4. Set the delivery line's price to `15`.
## 4. Reference implementation
```elixir
defmodule MyApp.SmartRules do
@moduledoc "Reference: applies CatalogueRule rows to a snapshot."
alias PhoenixKitCatalogue.Schemas.{CatalogueRule, Item}
@doc """
`entries` is a list of `%{item: %Item{}, qty: integer}`. Items in a
smart catalogue must have `:catalogue_rules` and the rules' nested
`:referenced_catalogue` preloaded — see "Pitfalls" below.
"""
def apply_rules(entries) do
ref_sums = build_ref_sums(entries)
Enum.map(entries, &compute_price(&1, ref_sums))
end
# Sum each standard catalogue's contribution to the order. Smart
# items deliberately don't contribute — their prices are themselves
# rule-computed and would yield 0 anyway.
defp build_ref_sums(entries) do
entries
|> Enum.filter(&(&1.item.catalogue.kind == "standard"))
|> Enum.group_by(& &1.item.catalogue_uuid)
|> Map.new(fn {catalogue_uuid, group} ->
{catalogue_uuid, Enum.reduce(group, Decimal.new(0), &Decimal.add(line_total(&1), &2))}
end)
end
defp line_total(%{item: %Item{base_price: nil}}), do: Decimal.new(0)
defp line_total(%{item: %Item{base_price: price}, qty: qty}),
do: Decimal.mult(price, Decimal.new(qty))
defp compute_price(%{item: %Item{catalogue: %{kind: "smart"}} = item} = entry, ref_sums) do
price =
Enum.reduce(item.catalogue_rules, Decimal.new(0), fn rule, acc ->
Decimal.add(acc, rule_amount(rule, item, ref_sums))
end)
Map.put(entry, :computed_price, price)
end
defp compute_price(entry, _ref_sums), do: entry
defp rule_amount(rule, item, ref_sums) do
{value, unit} = CatalogueRule.effective(rule, item)
ref_sum = Map.get(ref_sums, rule.referenced_catalogue_uuid, Decimal.new(0))
case {value, unit} do
{nil, _} -> Decimal.new(0)
{v, "percent"} -> Decimal.div(Decimal.mult(v, ref_sum), Decimal.new(100))
{v, "flat"} -> v
{_, _} -> Decimal.new(0)
end
end
end
```
## 5. Pitfalls
### Smart items must be loaded with rules preloaded
Neither `Catalogue.list_items_for_category/1` nor
`Catalogue.search_items/2` preloads `:catalogue_rules`. Hosts that
render smart prices must do this themselves:
```elixir
items
|> MyApp.Repo.preload(catalogue_rules: :referenced_catalogue)
```
`Catalogue.list_catalogue_rules/1` and `Catalogue.catalogue_rule_map/1`
*do* preload the referenced catalogue, so if you fetch rules separately
you don't need to chain another preload.
### `unit` does not inherit at the UI layer (only `value` does)
`CatalogueRule.effective/2` falls back to `item.default_unit` for
backward compat with rows persisted before the picker pinned `unit`
explicitly. New writes from the form always seed `unit: "percent"` (or
the dropdown's selected value). When you build a host UI for editing
rules, do **not** rely on the user changing `default_unit` to retroact
into rule rows — each row carries its own.
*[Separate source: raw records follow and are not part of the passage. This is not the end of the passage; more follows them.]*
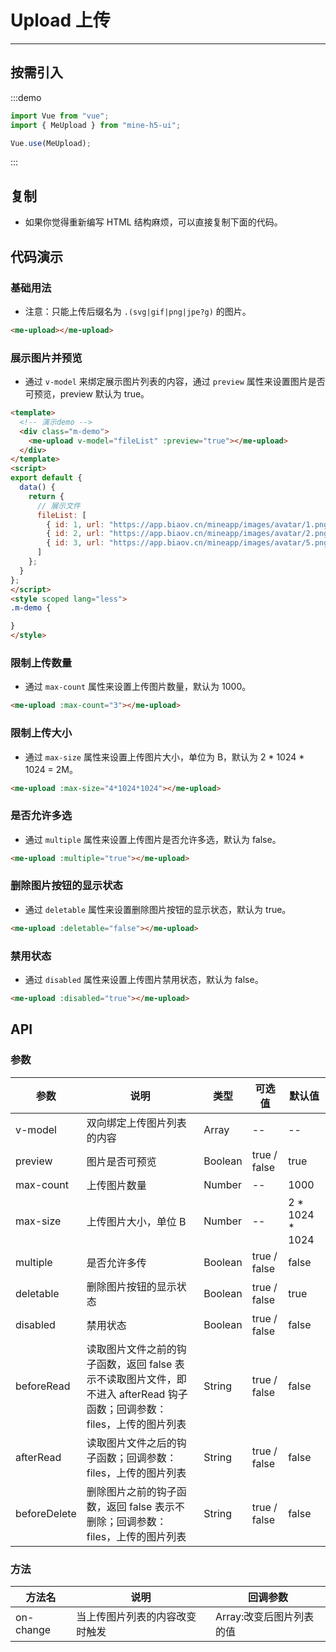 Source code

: # Upload 上传

---

## 按需引入

:::demo

```JavaScript
import Vue from "vue";
import { MeUpload } from "mine-h5-ui";

Vue.use(MeUpload);
```

:::

## 复制

- 如果你觉得重新编写 HTML 结构麻烦，可以直接复制下面的代码。

## 代码演示

### 基础用法

- 注意：只能上传后缀名为 `.(svg|gif|png|jpe?g)` 的图片。

```HTML
<me-upload></me-upload>
```

### 展示图片并预览

- 通过 `v-model` 来绑定展示图片列表的内容，通过 `preview` 属性来设置图片是否可预览，preview 默认为 true。

```HTML
<template>
  <!-- 演示demo -->
  <div class="m-demo">
    <me-upload v-model="fileList" :preview="true"></me-upload>
  </div>
</template>
<script>
export default {
  data() {
    return {
      // 展示文件
      fileList: [
        { id: 1, url: "https://app.biaov.cn/mineapp/images/avatar/1.png" },
        { id: 2, url: "https://app.biaov.cn/mineapp/images/avatar/2.png" },
        { id: 3, url: "https://app.biaov.cn/mineapp/images/avatar/5.png" }
      ]
    };
  }
};
</script>
<style scoped lang="less">
.m-demo {

}
</style>
```

### 限制上传数量

- 通过 `max-count` 属性来设置上传图片数量，默认为 1000。

```HTML
<me-upload :max-count="3"></me-upload>
```

### 限制上传大小

- 通过 `max-size` 属性来设置上传图片大小，单位为 B，默认为 2 \* 1024 \* 1024 = 2M。

```HTML
<me-upload :max-size="4*1024*1024"></me-upload>
```

### 是否允许多选

- 通过 `multiple` 属性来设置上传图片是否允许多选，默认为 false。

```HTML
<me-upload :multiple="true"></me-upload>
```

### 删除图片按钮的显示状态

- 通过 `deletable` 属性来设置删除图片按钮的显示状态，默认为 true。

```HTML
<me-upload :deletable="false"></me-upload>
```

### 禁用状态

- 通过 `disabled` 属性来设置上传图片禁用状态，默认为 false。

```HTML
<me-upload :disabled="true"></me-upload>
```

## API

### 参数

| 参数         | 说明                                                                                                                    | 类型    | 可选值       | 默认值            |
| ------------ | ----------------------------------------------------------------------------------------------------------------------- | ------- | ------------ | ----------------- |
| v-model      | 双向绑定上传图片列表的内容                                                                                              | Array   | --           | --                |
| preview      | 图片是否可预览                                                                                                          | Boolean | true / false | true              |
| max-count    | 上传图片数量                                                                                                            | Number  | --           | 1000              |
| max-size     | 上传图片大小，单位 B                                                                                                    | Number  | --           | 2 \* 1024 \* 1024 |
| multiple     | 是否允许多传                                                                                                            | Boolean | true / false | false             |
| deletable    | 删除图片按钮的显示状态                                                                                                  | Boolean | true / false | true              |
| disabled     | 禁用状态                                                                                                                | Boolean | true / false | false             |
| beforeRead   | 读取图片文件之前的钩子函数，返回 false 表示不读取图片文件，即不进入 afterRead 钩子函数；回调参数：files，上传的图片列表 | String  | true / false | false             |
| afterRead    | 读取图片文件之后的钩子函数；回调参数：files，上传的图片列表                                                             | String  | true / false | false             |
| beforeDelete | 删除图片之前的钩子函数，返回 false 表示不删除；回调参数：files，上传的图片列表                                          | String  | true / false | false             |

### 方法

| 方法名    | 说明                           | 回调参数                 |
| --------- | ------------------------------ | ------------------------ |
| on-change | 当上传图片列表的内容改变时触发 | Array:改变后图片列表的值 |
`value` is the opposite: a NULL `value` on a rule row inherits
`item.default_value` at math time, and the picker surfaces this with
an `Inherit: N` placeholder. Treat `default_value` as a "set 5% across
all my legs" shortcut.
### Smart→smart references are rejected at the changeset layer
Trying to point a rule at a smart catalogue returns
`{:error, %Ecto.Changeset{}}` with the error
`"must reference a standard catalogue, not a smart catalogue"` on
`:referenced_catalogue_uuid`. The picker in `ItemFormLive` already
filters candidates to `Catalogue.list_catalogues(kind: :standard)`, so
the UI never offers a smart catalogue as a candidate. Programmatic
callers (CLI, IEx, scripts) hit the changeset guard.
### Referencing a deleted catalogue
Soft-delete sets `status: "deleted"` but leaves the FK valid, so
existing rule rows survive the catalogue's deletion. The
`Catalogue.list_catalogue_rules/1` preload carries the
`referenced_catalogue.status` so the UI can dim or warn on dead refs.
Hard delete cascades the rule rows via `ON DELETE CASCADE`.
### Decimal precision
`Decimal.div` keeps full precision (28 digits by default). Hosts that
serialize prices as strings should `Decimal.round(2)` (or whatever
your store conventions require) before write — otherwise you'll ship
`14.99999999999999999999999999` to the client.
### Live UI re-computation
If your host computes smart prices only at order-save time, users
won't see the smart row update during editing. The reference
implementation above is a pure function — call it from your LV's
render path so prices stay live as quantities change.